- [DATA IN THIS EXERCISE]:
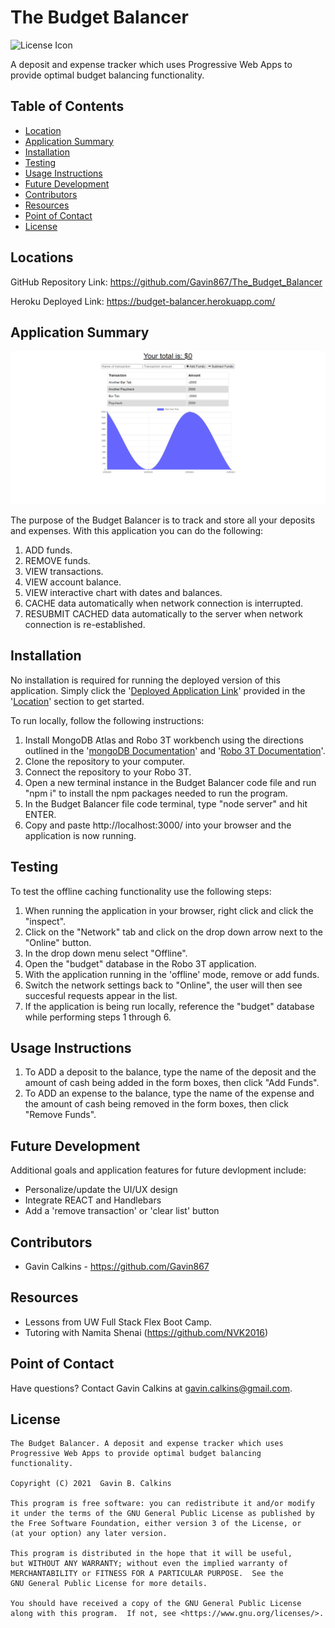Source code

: # The Budget Balancer

![License Icon](https://img.shields.io/badge/license-GPL3.0-informational.svg)

A deposit and expense tracker which uses Progressive Web Apps to provide optimal budget balancing functionality.

## Table of Contents

- [Location](#locations)
- [Application Summary](#application-summary)
- [Installation](#installation)
- [Testing](#testing)
- [Usage Instructions](#usage-instructions)
- [Future Development](#future-development)
- [Contributors](#contributors)
- [Resources](#resources)
- [Point of Contact](#point-of-contact)
- [License](#license)

## Locations

GitHub Repository Link: https://github.com/Gavin867/The_Budget_Balancer

Heroku Deployed Link:  https://budget-balancer.herokuapp.com/

## Application Summary

![Landing Page Stillshot](https://github.com/Gavin867/The_Budget_Balancer/blob/main/public/assets/images/readme-images/main-page.png)

The purpose of the Budget Balancer is to track and store all your deposits and expenses. With this application you can do the following:

1. ADD funds.
2. REMOVE funds.
3. VIEW transactions.
4. VIEW account balance.
5. VIEW interactive chart with dates and balances.
6. CACHE data automatically when network connection is interrupted. 
7. RESUBMIT CACHED data automatically to the server when network connection is re-established.

## Installation

No installation is required for running the deployed version of this application. Simply click the '[Deployed Application Link]( https://budget-balancer.herokuapp.com/
)' provided in the '[Location](#location)' section to get started.

To run locally, follow the following instructions:

1. Install MongoDB Atlas and Robo 3T workbench using the directions outlined in the '[mongoDB Documentation](https://docs.mongodb.com/manual/installation/)' and '[Robo 3T Documentation](https://robomongo.org/)'.
2. Clone the repository to your computer.
3. Connect the repository to your Robo 3T.
4. Open a new terminal instance in the Budget Balancer code file and run "npm i" to install the npm packages needed to run the program.
5. In the Budget Balancer file code terminal, type "node server" and hit ENTER.
6. Copy and paste http://localhost:3000/ into your browser and the application is now running.

## Testing

To test the offline caching functionality use the following steps: 

1. When running the application in your browser, right click and click the "inspect".
2. Click on the "Network" tab and click on the drop down arrow next to the "Online" button.
3. In the drop down menu select "Offline".
4. Open the "budget" database in the Robo 3T application.
5. With the application running in the 'offline' mode, remove or add funds.
6. Switch the network settings back to "Online",  the user will then see succesful requests appear in the list.
7. If the application is being run locally, reference the "budget" database while performing steps 1 through 6.

## Usage Instructions

1. To ADD a deposit to the balance, type the name of the deposit and the amount of cash being added in the form boxes, then click "Add Funds".
2. To ADD an expense to the balance, type the name of the expense and the amount of cash being removed in the form boxes, then click "Remove Funds".

## Future Development

Additional goals and application features for future devlopment include:

- Personalize/update the UI/UX design
- Integrate REACT and Handlebars
- Add a 'remove transaction' or 'clear list' button 

## Contributors

- Gavin Calkins - https://github.com/Gavin867

## Resources

- Lessons from UW Full Stack Flex Boot Camp.
- Tutoring with Namita Shenai (https://github.com/NVK2016)


## Point of Contact

Have questions? Contact Gavin Calkins at [gavin.calkins@gmail.com](mailto:gavin.calkins@gmail.com?subject=Hi%20Gavin!%20I%20have%20a%20question%20about%20The%20Budget%20Balancer!).
 
## License

    The Budget Balancer. A deposit and expense tracker which uses Progressive Web Apps to provide optimal budget balancing functionality.

    Copyright (C) 2021  Gavin B. Calkins 

    This program is free software: you can redistribute it and/or modify
    it under the terms of the GNU General Public License as published by
    the Free Software Foundation, either version 3 of the License, or
    (at your option) any later version.

    This program is distributed in the hope that it will be useful,
    but WITHOUT ANY WARRANTY; without even the implied warranty of
    MERCHANTABILITY or FITNESS FOR A PARTICULAR PURPOSE.  See the
    GNU General Public License for more details.

    You should have received a copy of the GNU General Public License
    along with this program.  If not, see <https://www.gnu.org/licenses/>.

- [WORK ORDER]:
Say how many lines of these records hold the string "tracker", giving the number and no other words.

- [ANSWER TO THE PROBLEM]:
2